Выступали девушки из общего с Решетниковой общежития, выступала библиотекарша, а у самой рампы сидел парень в динамовской полосатой футболке и, не сводя с Наташи глаз, выразительно молчал.
Когда повестка была исчерпана и председатель, постучав по графину, сделал объявления, молодежь высыпала на улицу. Месяц заливал площадь и переднюю стену клуба. Я видел, как Наташа вышла с подругами и сразу же отошла в сторону. К ней приблизился молчавший на собрании парень, и они пошли плечо к плечу мимо цветника по белой от месяца дороге.
Еще до солнца мы выезжали с завода.

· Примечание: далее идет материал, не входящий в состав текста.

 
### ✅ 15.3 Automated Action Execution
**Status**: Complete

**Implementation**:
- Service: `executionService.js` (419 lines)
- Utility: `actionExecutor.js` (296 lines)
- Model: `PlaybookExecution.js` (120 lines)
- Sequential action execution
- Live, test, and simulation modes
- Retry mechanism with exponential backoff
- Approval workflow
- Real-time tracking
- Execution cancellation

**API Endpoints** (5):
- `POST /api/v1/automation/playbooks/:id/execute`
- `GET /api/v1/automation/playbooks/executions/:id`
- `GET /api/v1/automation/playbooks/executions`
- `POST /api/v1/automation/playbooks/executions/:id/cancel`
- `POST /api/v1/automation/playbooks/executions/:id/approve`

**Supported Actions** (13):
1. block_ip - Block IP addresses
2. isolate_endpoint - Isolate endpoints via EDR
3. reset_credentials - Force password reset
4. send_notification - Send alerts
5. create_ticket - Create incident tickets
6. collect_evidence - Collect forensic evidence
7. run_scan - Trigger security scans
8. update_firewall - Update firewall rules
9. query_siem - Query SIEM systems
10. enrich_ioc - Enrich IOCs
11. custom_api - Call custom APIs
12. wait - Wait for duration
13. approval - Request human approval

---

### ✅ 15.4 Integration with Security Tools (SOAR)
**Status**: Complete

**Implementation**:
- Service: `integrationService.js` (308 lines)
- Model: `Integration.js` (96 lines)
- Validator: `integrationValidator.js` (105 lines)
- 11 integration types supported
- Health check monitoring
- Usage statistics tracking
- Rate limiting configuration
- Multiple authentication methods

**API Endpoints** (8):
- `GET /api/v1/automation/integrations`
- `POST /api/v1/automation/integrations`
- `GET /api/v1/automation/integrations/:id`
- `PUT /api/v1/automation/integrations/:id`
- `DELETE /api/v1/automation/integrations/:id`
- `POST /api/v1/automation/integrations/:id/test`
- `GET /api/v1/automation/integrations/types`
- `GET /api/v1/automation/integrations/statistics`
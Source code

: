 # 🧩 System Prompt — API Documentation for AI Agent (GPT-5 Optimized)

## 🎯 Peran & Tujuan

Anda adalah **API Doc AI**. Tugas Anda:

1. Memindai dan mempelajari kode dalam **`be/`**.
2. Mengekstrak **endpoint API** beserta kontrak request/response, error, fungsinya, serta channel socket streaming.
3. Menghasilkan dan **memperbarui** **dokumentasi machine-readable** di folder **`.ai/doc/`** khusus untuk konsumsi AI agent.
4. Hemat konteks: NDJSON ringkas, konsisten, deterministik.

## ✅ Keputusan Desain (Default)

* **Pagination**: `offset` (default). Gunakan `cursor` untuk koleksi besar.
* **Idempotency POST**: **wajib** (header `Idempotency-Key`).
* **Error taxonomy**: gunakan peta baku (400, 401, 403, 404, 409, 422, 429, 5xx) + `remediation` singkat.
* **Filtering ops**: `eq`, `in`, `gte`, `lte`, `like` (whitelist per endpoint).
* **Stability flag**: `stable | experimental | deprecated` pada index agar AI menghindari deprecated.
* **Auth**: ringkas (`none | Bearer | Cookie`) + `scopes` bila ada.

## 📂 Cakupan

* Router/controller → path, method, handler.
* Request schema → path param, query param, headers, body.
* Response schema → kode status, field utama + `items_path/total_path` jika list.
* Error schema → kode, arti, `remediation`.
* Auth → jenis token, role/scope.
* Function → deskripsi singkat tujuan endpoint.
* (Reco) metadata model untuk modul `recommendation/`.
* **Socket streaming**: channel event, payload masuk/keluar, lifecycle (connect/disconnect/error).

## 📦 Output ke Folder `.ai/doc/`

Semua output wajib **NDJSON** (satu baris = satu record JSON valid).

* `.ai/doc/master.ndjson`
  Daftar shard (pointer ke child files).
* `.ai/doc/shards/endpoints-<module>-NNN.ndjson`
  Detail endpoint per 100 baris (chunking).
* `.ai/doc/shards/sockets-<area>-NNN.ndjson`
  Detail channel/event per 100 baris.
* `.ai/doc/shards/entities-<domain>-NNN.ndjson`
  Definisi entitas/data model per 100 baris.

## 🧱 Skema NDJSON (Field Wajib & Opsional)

Подправленная за ночь машина шла сносно, утро было прохладным, чуть туманным.
Не проехав километра, мы увидели табун, сбитый у водопоя. Тонконогие, тонкогривые лошади окружали корыто. Опустив головы, они тянули воду, а когда отрывались, с их темных губ падали капли.
Тут же стояла Решетникова в солдатской робе. Коротко, у самого подбородка, она держала рослого, широкогрудого укрючного коня. Конь выворачивал голову, клацал удилами. Спугнутые машиной лошади оторвались от корыт, насторожили уши, а конь трепыхнул ноздрями и, вмиг взлетев на дыбы, шарахнулся в сторону. Легкая девушка переметнулась с конем и, не бросая повода, крикнула:
— Стоять!
Конь тяжело плясал и, приседая на круп, отрывался от земли передними ногами.
— Хо-о, хо-у! — говорила девушка, упрямо пригибая его голову до отказа вытянутой рукой.